He took a moment to listen hard for any sign of movement along the old road, for oncoming traffic, for any other sounds at all. When there were none, he clicked on his small flashlight, shouldered his knapsack, and turned to face the long, wooded driveway ahead of him.
No neighbors. No security cameras. Not even a NO TRESPASSING sign.
Ricky was nearly delirious with the ease of this. It was almost unfair.
Still, he kept sharp, not quite trusting his own good fortune as he walked quickly down the overgrown gravel lane, sweeping the flashlight back and forth to avoid tripping over the deep tire-ruts in the old road.
Remembering the layout of the driveway from the satellite map he had seen online, he was still surprised when the house appeared in front of him, tucked deeply into the trees.

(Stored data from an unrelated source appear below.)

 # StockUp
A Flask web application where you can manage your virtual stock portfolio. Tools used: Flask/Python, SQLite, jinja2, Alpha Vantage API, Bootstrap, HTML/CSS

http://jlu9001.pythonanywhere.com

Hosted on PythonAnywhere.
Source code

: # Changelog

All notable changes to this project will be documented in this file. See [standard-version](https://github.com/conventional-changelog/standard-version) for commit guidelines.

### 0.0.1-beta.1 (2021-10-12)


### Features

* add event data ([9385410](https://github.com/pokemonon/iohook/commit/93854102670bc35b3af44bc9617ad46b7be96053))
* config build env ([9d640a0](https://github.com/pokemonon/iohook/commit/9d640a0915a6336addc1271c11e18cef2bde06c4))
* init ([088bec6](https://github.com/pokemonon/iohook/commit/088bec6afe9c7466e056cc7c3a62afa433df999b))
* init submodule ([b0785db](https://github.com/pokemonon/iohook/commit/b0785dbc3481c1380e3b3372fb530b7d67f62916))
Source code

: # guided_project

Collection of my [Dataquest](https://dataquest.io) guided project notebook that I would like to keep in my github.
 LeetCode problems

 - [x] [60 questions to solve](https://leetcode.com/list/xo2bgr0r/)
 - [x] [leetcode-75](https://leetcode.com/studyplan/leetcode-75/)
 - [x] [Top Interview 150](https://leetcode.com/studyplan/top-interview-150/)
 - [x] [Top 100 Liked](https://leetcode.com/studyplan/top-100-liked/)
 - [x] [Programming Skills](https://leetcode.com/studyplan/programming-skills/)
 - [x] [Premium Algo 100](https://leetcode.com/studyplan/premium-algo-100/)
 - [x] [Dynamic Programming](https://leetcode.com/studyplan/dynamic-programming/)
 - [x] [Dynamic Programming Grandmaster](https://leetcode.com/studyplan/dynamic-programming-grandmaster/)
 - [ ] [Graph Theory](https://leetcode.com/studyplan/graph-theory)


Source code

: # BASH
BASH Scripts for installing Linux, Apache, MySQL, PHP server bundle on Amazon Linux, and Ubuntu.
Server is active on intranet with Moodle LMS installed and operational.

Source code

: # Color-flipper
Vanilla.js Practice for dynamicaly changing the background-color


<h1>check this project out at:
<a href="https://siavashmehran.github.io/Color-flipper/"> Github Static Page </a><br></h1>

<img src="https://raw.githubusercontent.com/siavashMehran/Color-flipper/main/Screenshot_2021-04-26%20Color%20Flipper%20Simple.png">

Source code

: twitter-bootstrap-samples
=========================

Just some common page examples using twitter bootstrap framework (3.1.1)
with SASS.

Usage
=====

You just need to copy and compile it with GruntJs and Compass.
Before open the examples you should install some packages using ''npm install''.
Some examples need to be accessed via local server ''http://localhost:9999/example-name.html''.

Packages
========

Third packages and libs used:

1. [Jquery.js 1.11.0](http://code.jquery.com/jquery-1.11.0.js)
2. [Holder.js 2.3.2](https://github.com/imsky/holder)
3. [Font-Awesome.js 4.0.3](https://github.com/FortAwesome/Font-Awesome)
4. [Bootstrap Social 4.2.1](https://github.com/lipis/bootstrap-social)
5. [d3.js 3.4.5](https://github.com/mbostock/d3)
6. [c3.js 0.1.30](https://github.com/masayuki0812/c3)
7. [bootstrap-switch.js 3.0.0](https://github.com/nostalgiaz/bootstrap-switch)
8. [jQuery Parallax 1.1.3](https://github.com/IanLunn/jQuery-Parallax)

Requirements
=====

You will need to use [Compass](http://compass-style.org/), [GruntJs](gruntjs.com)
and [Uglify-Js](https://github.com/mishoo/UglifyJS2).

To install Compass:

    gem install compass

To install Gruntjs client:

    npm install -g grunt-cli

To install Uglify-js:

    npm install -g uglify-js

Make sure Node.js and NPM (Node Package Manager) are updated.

It was a modest old rambler, shingled roof frosted thickly with moss and tufts of adventurous grass. The yard was overgrown, but signs of effort were present: healthy potted plants, birdfeeders filled, trimmed hedgerow leading up to the house’s front door. But except for a smattering of ancient solar-powered lawn lights winking ineffectually against the night, the house was completely unlit. The windows were dark, curtains pulled tightly closed, no smoke rising from the chimney.

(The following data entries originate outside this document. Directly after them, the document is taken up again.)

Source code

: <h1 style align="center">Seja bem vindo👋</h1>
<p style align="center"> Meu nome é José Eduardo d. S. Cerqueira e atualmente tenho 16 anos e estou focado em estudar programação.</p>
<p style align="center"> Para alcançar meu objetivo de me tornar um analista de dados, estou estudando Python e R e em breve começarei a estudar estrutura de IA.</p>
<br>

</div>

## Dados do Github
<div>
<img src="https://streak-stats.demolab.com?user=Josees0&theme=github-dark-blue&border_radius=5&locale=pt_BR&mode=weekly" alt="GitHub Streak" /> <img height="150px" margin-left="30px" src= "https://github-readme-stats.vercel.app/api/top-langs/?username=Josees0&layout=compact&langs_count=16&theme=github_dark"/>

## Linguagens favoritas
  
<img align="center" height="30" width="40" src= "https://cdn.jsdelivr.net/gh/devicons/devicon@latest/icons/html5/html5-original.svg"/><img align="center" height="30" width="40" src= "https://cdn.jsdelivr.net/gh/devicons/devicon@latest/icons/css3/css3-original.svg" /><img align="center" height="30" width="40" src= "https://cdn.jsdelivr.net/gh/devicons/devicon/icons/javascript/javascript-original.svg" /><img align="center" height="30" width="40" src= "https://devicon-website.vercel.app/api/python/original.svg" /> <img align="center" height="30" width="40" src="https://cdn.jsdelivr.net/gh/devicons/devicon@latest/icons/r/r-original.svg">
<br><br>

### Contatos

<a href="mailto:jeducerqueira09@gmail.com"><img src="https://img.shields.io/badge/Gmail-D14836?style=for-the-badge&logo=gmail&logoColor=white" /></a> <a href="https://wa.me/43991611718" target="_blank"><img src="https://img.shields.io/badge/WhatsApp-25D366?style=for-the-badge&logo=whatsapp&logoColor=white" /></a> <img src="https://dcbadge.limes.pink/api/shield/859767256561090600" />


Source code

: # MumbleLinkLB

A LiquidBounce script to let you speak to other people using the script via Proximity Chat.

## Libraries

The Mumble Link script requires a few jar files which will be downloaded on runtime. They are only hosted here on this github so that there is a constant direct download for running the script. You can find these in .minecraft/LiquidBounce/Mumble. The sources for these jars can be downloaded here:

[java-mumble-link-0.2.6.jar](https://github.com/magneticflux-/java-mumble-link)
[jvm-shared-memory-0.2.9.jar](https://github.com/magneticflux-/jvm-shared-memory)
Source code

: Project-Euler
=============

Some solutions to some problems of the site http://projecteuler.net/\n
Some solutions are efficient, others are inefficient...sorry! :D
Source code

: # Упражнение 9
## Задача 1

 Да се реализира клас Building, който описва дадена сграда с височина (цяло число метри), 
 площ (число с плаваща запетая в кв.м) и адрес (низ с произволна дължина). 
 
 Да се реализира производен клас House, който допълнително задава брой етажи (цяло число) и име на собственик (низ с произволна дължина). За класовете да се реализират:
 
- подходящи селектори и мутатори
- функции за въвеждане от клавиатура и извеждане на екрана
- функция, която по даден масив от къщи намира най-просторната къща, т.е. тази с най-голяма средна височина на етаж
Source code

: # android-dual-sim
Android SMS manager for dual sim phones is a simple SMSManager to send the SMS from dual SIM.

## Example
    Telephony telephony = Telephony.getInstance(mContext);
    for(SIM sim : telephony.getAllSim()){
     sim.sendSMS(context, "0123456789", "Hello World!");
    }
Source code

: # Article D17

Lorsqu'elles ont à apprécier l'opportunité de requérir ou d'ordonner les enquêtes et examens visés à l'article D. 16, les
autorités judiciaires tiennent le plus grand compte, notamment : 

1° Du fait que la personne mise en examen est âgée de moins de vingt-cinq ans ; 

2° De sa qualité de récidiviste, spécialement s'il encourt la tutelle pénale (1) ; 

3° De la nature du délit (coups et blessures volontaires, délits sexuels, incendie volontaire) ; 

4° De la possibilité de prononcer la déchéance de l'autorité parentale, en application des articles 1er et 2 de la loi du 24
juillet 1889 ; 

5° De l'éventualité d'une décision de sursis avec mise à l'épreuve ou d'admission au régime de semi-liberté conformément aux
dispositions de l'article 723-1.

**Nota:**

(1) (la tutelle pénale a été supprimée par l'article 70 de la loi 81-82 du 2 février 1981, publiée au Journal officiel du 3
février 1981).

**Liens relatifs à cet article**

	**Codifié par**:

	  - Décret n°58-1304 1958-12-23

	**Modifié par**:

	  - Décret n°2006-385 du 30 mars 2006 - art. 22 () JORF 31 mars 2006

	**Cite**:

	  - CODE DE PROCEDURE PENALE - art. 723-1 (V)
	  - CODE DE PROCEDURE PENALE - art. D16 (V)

Ricky checked his phone. Just after midnight. The old lady should be fast asleep. Ginny Schumacher was a woman of habit, it was said. Generous, open-hearted, compassionate, a woman who feeds wildlife and always has a kind word for everyone…and her every move was like clockwork.
Boy, I sure hope so, Ricky thought.
At the rise where the driveway curved around the house, Ricky swept his flashlight and startled when the beam of light landed on a hunched shape in his path.
It was a raccoon, well-fed and well-furred, standing in the middle of the lane, one front foot raised mid-stride like someone had captured the thing in bronze. Its eyes flashed from its dark mask in the flashlight beam, but otherwise, it did not move.
Ricky sighed out a relieved laugh.
“Shit,” he whispered. “You scared me.”
He had never been this close to a real raccoon, before. He remembered seeing them walking single-file along the fence behind his apartment building growing up on their way to the complex’s dumpsters, but that was about it.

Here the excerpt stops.